⟨

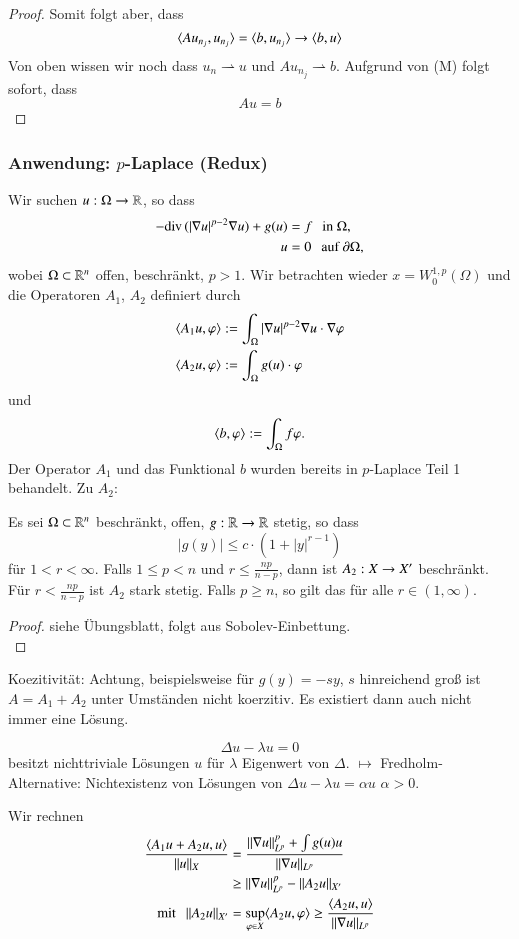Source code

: \begin{proof}
    \noindent Somit folgt aber, dass
    \[
        \langle Au_{n_j}, u_{n_j} \rangle = \langle b,u_{n_j}\rangle \rightarrow \langle b,u\rangle
    \]
    Von oben wissen wir noch dass $u_n\rightharpoonup u$ und $Au_{n_j}\rightharpoonup b$. Aufgrund von
    (M) folgt sofort, dass
    \[
        Au=b
    \]
\end{proof}

\subsubsection*{Anwendung: $p$-Laplace (Redux)}

Wir suchen $u:\Omega\rightarrow \mathbb{R}$, so dass
\begin{align*}
    -\mathrm{div}\, (|\nabla u |^{p-2}\nabla u) + g(u)&= f \hspace{.25cm} \text{in }\Omega,\\
     u&=0 \hspace{.25cm}\text{auf }\partial \Omega,
\end{align*}
wobei $\Omega\subset\mathbb{R}^n$ offen, beschränkt, $p>1$. Wir betrachten wieder $x=W^{1,p}_0(\Omega)$ und die
Operatoren $A_1$, $A_2$ definiert durch
\begin{align*}
    \langle A_1u,\varphi\rangle &:= \int_{\Omega} |\nabla u |^{p-2} \nabla u \cdot \nabla\varphi\\
    \langle A_2u,\varphi\rangle &:= \int_\Omega g(u)\cdot \varphi
\end{align*}
und
\[
    \langle b,\varphi \rangle := \int_\Omega f\varphi.
\]
Der Operator $A_1$ und das Funktional $b$ wurden bereits in $p$-Laplace Teil 1 behandelt. Zu $A_2$:

\begin{lem}\label{4.17}
    Es sei $\Omega\subset \mathbb{R}^n$ beschränkt, offen, $g:\mathbb{R}\rightarrow \mathbb{R}$ stetig, so dass
    \[
        |g(y)|\leq c \cdot(1+|y|^{r-1})
    \]
    für  $1<r<\infty$.
    Falls $1\leq p < n$ und $r\leq \frac{np}{n-p}$, dann ist $A_2:X\rightarrow X'$ beschränkt. Für
    $r<\frac{np}{n-p}$ ist $A_2$ stark stetig. Falls $p\geq n$, so gilt das für alle $r\in (1,\infty)$.
\end{lem}

\begin{proof}
    siehe Übungsblatt, folgt aus Sobolev-Einbettung.\[ \]
\end{proof}

\noindent Koezitivität: Achtung, beispielsweise für $g(y)=-sy$, $s$ hinreichend groß ist $A=A_1+A_2$
unter Umständen nicht koerzitiv. Es existiert dann auch nicht immer eine Lösung.

\begin{beispiel}
\[
    \Delta u - \lambda u=0
\]
besitzt nichttriviale Lösungen $u$ für $\lambda$ Eigenwert von $\Delta$.
$\mapsto$ Fredholm-Alternative: Nichtexistenz von Lösungen von $\Delta u - \lambda u = \alpha u$
$\alpha>0$.

Wir rechnen
\begin{align*}
    \frac{\langle A_1u+A_2u,u\rangle}{\|u\|_X} &= \frac{\|\nabla u\|_{L^p}^p+\int g(u)u}{\|\nabla u\|_{L^p}}\\
    &\geq \|\nabla u\|_{L^p}^p - {\|A_2u\|_{X'}}\\
    \text{mit} \hspace{.25cm} \|A_2u\|_{X'} &= \sup_{\varphi \in X} \langle A_2u, \varphi \rangle \geq \frac{\langle A_2 u , u\rangle}
    {\|\nabla u\|_{L^p}}
\end{align*}
\end{beispiel}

⟩

**THE PROBLEM:** The lines above must be transcribed exactly, with every picture left out.

**SOLUTION TO THE PROBLEM:**
Source code

: \begin{proof}
    \noindent Somit folgt aber, dass
    \[
        \langle Au_{n_j}, u_{n_j} \rangle = \langle b,u_{n_j}\rangle \rightarrow \langle b,u\rangle
    \]
    Von oben wissen wir noch dass $u_n\rightharpoonup u$ und $Au_{n_j}\rightharpoonup b$. Aufgrund von
    (M) folgt sofort, dass
    \[
        Au=b
    \]
\end{proof}

\subsubsection*{Anwendung: $p$-Laplace (Redux)}

Wir suchen $u:\Omega\rightarrow \mathbb{R}$, so dass
\begin{align*}
    -\mathrm{div}\, (|\nabla u |^{p-2}\nabla u) + g(u)&= f \hspace{.25cm} \text{in }\Omega,\\
     u&=0 \hspace{.25cm}\text{auf }\partial \Omega,
\end{align*}
wobei $\Omega\subset\mathbb{R}^n$ offen, beschränkt, $p>1$. Wir betrachten wieder $x=W^{1,p}_0(\Omega)$ und die
Operatoren $A_1$, $A_2$ definiert durch
\begin{align*}
    \langle A_1u,\varphi\rangle &:= \int_{\Omega} |\nabla u |^{p-2} \nabla u \cdot \nabla\varphi\\
    \langle A_2u,\varphi\rangle &:= \int_\Omega g(u)\cdot \varphi
\end{align*}
und
\[
    \langle b,\varphi \rangle := \int_\Omega f\varphi.
\]
Der Operator $A_1$ und das Funktional $b$ wurden bereits in $p$-Laplace Teil 1 behandelt. Zu $A_2$:

\begin{lem}\label{4.17}
    Es sei $\Omega\subset \mathbb{R}^n$ beschränkt, offen, $g:\mathbb{R}\rightarrow \mathbb{R}$ stetig, so dass
    \[
        |g(y)|\leq c \cdot(1+|y|^{r-1})
    \]
    für  $1<r<\infty$.
    Falls $1\leq p < n$ und $r\leq \frac{np}{n-p}$, dann ist $A_2:X\rightarrow X'$ beschränkt. Für
    $r<\frac{np}{n-p}$ ist $A_2$ stark stetig. Falls $p\geq n$, so gilt das für alle $r\in (1,\infty)$.
\end{lem}

\begin{proof}
    siehe Übungsblatt, folgt aus Sobolev-Einbettung.\[ \]
\end{proof}

\noindent Koezitivität: Achtung, beispielsweise für $g(y)=-sy$, $s$ hinreichend groß ist $A=A_1+A_2$
unter Umständen nicht koerzitiv. Es existiert dann auch nicht immer eine Lösung.

\begin{beispiel}
\[
    \Delta u - \lambda u=0
\]
besitzt nichttriviale Lösungen $u$ für $\lambda$ Eigenwert von $\Delta$.
$\mapsto$ Fredholm-Alternative: Nichtexistenz von Lösungen von $\Delta u - \lambda u = \alpha u$
$\alpha>0$.

Wir rechnen
\begin{align*}
    \frac{\langle A_1u+A_2u,u\rangle}{\|u\|_X} &= \frac{\|\nabla u\|_{L^p}^p+\int g(u)u}{\|\nabla u\|_{L^p}}\\
    &\geq \|\nabla u\|_{L^p}^p - {\|A_2u\|_{X'}}\\
    \text{mit} \hspace{.25cm} \|A_2u\|_{X'} &= \sup_{\varphi \in X} \langle A_2u, \varphi \rangle \geq \frac{\langle A_2 u , u\rangle}
    {\|\nabla u\|_{L^p}}
\end{align*}
\end{beispiel}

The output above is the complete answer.